# 5.0 MNIST
We are getting ~80 correct predictions. This might be because the ten digit signatures are insufficient to capture the different variation of each digit. We might try to define the different flavors of each digit using a round of k-means clustering and labeling in the training dataset then a "narrow" signature definition, then prediction on the test dataset using this narrow set of signatures. Also, visualization of these digits as images will be useful. We can also carry over the similarity score as a value based category or use it to generate a ROC curve. 

In [1]:
from clustergrammer2 import net
df = {}

clustergrammer2 backend version 0.2.9


In [2]:
import clustergrammer_groupby as cby
from copy import deepcopy
import random
random.seed(99)

In [3]:
import pandas as pd

In [4]:
net.load_file('../data/big_data/MNIST_row_labels.txt')
df['mnist'] = net.export_df()
df['mnist'].shape

(784, 70000)

In [5]:
cols = df['mnist'].columns.tolist()
new_cols = [(x, 'Digit: ' + x.split('-')[0]) for x in cols]
df['mnist-cat'] = deepcopy(df['mnist'])
df['mnist-cat'].columns = new_cols
print(new_cols[0])

('Zero-0', 'Digit: Zero')


### Make Train and Predict

In [6]:
cols = df['mnist-cat'].columns.tolist()
random.shuffle(cols)
df['mnist-train'] = df['mnist-cat'][cols[:35000]]
df['mnist-test'] = df['mnist-cat'][cols[35000:]]
print(df['mnist-train'].shape, df['mnist-test'].shape)

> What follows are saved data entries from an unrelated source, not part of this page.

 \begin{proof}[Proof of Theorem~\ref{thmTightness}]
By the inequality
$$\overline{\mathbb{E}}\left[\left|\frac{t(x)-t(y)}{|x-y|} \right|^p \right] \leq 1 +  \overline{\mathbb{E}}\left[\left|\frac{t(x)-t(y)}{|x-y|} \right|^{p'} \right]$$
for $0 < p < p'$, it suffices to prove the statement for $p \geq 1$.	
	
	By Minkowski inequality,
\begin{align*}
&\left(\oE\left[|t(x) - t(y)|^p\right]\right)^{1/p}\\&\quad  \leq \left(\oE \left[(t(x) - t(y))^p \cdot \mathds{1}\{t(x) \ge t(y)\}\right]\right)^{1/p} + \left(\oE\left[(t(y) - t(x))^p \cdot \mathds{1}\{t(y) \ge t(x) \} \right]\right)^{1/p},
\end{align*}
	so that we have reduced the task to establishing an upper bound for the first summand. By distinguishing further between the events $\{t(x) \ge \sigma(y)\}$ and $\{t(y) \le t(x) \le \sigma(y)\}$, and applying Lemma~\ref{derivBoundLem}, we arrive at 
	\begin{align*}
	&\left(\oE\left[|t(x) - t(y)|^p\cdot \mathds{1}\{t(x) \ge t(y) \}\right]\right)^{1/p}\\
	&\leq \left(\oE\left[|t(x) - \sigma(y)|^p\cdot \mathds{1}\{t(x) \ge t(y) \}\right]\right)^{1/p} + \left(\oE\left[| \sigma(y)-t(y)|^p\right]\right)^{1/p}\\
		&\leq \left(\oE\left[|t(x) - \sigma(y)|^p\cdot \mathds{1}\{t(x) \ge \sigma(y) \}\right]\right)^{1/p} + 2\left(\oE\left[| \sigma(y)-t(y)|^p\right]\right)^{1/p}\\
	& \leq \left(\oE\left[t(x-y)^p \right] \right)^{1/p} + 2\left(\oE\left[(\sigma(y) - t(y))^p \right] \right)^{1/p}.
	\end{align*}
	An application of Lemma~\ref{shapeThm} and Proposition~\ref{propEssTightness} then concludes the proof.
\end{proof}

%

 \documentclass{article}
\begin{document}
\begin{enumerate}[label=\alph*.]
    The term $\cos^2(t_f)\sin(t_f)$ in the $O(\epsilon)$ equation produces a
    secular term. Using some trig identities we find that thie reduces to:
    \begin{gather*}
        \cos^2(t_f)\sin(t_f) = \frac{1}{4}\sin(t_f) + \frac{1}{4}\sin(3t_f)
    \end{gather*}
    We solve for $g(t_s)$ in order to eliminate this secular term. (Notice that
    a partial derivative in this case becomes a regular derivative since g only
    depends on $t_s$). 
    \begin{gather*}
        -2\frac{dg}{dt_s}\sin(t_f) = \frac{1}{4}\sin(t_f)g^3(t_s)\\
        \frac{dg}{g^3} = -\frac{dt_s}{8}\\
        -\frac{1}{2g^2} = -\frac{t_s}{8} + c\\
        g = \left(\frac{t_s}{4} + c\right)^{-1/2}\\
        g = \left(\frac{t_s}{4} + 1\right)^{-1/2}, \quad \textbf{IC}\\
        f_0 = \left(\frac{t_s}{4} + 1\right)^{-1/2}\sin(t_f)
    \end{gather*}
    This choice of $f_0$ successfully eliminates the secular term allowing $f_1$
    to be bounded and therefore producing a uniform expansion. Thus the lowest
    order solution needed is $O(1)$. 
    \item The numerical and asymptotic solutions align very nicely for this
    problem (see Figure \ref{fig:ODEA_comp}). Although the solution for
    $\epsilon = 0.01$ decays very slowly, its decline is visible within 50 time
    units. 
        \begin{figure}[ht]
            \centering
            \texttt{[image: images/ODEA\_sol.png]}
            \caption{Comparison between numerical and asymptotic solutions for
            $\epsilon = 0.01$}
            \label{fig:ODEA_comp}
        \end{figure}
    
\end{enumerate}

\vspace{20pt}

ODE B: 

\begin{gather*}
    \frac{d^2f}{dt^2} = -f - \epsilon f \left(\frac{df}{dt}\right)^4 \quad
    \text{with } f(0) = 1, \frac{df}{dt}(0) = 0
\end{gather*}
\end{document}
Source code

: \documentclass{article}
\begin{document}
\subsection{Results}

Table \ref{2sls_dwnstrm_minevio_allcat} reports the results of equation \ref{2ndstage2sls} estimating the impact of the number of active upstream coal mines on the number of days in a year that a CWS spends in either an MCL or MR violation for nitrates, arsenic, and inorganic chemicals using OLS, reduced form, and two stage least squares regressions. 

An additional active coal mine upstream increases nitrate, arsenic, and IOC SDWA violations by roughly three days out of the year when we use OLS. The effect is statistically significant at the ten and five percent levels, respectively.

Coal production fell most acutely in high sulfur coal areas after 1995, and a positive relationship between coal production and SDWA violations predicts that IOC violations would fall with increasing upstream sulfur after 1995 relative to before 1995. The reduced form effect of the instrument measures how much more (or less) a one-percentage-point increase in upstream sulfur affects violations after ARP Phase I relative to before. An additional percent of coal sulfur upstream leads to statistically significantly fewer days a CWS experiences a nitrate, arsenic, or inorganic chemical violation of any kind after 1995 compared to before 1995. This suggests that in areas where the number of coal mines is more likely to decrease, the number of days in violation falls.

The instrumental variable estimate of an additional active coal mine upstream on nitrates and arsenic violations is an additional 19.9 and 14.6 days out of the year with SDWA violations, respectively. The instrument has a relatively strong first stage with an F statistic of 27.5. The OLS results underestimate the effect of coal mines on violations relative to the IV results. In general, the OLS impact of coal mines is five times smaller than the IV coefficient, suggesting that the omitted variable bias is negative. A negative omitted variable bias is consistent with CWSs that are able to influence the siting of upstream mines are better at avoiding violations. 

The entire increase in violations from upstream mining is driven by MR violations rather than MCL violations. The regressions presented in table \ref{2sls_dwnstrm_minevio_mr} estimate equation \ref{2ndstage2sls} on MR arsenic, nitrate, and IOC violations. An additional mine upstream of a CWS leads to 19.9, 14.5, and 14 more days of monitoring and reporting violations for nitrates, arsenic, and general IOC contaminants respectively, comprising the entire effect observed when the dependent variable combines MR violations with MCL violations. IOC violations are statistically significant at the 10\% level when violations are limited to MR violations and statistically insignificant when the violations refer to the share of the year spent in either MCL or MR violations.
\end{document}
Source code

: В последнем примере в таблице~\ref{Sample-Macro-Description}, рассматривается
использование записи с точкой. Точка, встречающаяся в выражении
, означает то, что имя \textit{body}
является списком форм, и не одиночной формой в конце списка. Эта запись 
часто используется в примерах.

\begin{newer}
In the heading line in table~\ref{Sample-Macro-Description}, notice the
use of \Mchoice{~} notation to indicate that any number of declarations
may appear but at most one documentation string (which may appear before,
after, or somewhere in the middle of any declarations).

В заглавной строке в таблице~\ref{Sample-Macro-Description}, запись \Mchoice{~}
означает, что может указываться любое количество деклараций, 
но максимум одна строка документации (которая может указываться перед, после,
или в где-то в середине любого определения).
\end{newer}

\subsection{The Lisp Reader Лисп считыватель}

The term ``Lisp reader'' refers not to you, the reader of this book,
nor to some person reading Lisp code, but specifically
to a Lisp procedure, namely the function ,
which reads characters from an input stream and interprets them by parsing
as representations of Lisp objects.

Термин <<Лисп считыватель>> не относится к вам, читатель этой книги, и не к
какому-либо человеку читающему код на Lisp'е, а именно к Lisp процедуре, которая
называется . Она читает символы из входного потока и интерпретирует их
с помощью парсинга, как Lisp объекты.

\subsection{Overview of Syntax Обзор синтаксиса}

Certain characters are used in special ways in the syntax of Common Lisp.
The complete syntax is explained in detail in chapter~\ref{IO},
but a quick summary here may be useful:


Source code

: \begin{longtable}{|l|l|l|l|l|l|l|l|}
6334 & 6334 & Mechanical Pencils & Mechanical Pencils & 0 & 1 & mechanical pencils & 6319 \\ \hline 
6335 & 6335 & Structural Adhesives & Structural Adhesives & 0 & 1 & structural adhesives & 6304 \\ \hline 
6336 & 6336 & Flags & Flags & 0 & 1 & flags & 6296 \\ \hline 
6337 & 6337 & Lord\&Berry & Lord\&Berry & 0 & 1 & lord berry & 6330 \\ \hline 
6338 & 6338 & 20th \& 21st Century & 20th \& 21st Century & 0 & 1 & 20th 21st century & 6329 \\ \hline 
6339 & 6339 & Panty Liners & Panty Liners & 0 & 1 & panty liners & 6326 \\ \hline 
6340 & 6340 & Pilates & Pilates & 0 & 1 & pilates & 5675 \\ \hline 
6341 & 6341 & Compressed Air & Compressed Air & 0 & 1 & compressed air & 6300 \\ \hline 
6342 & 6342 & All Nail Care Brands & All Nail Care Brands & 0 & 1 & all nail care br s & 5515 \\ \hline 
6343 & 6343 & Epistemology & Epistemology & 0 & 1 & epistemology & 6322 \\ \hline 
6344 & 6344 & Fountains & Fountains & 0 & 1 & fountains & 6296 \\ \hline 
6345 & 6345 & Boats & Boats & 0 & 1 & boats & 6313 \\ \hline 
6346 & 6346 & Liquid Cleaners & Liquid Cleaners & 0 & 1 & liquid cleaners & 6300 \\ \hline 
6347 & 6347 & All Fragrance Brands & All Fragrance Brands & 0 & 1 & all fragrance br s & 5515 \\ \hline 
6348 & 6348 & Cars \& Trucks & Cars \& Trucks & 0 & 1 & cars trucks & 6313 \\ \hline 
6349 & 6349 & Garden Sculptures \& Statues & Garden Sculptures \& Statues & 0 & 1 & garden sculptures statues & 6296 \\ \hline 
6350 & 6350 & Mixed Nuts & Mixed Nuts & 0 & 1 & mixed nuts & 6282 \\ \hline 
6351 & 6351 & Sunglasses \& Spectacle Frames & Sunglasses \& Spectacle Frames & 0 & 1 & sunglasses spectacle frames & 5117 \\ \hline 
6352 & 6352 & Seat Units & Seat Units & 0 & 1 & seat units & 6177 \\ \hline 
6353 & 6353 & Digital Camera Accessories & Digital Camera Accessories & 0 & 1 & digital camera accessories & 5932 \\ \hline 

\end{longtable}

net.load_df(df['mnist-train'])
net.normalize(axis='row', norm_type='zscore')
df['mnist-train-z'] = net.export_df()

net.load_df(df['mnist-test'])
net.normalize(axis='row', norm_type='zscore')
df['mnist-test-z'] = net.export_df()

(784, 35000) (784, 35000)


In [7]:
def set_cat_colors(cat_color, axis, cat_index, cat_title=False):
    for inst_ct in cat_color:
        if cat_title != False:
            cat_name = cat_title + ': ' + inst_ct
        else:
            cat_name = inst_ct
            
        inst_color = cat_color[inst_ct]
        net.set_cat_color(axis=axis, cat_index=cat_index, cat_name=cat_name, inst_color=inst_color)

# Make Signatures

### Make Very Narrow Digit Categories

In [25]:
df['mnist-train'].shape

(784, 35000)

In [27]:
num_clusters = 10

In [28]:
cols = df['mnist-train'].columns.tolist()
all_digits = sorted(list(set([x[1].split(': ')[1] for x in cols])))

In [44]:
df_list = []
for inst_digit in all_digits:
    
    cols = df['mnist-train'].columns.tolist()
    keep_cols = [x for x in cols if x[1].split(': ')[1] == inst_digit]
    inst_df = df['mnist-train'][keep_cols]
    print(inst_df.shape)
    
    net.load_df(inst_df)
    ds_info = list(net.downsample(axis='col', num_samples=num_clusters, ds_type='kmeans', random_state=99))
    ds_info = [str(x) for x in ds_info]

    cols = inst_df.columns.tolist()
    new_cols = []
    for index in range(len(cols)):
        inst_col = cols[index]
        inst_cluster = ds_info[index]
        new_col = (inst_col[0], inst_col[1] + '-' + inst_cluster)
        new_cols.append(new_col)

    inst_df.columns = new_cols
    df_list.append(inst_df)
    
df['mnist-train-vn'] = pd.concat(df_list, axis=1)
df['mnist-train-vn'].shape

(784, 3429)
(784, 3144)
(784, 3417)
(784, 3532)
(784, 3944)
(784, 3540)
(784, 3431)
(784, 3567)
(784, 3477)
(784, 3519)


(784, 35000)

In [57]:
def make_narrow_cats(df, narrow_clusters, cat_index=1):
    df_list = []
    
    cols = df.columns.tolist()
    all_cats = sorted(list(set([x[cat_index].split(': ')[1] for x in cols])))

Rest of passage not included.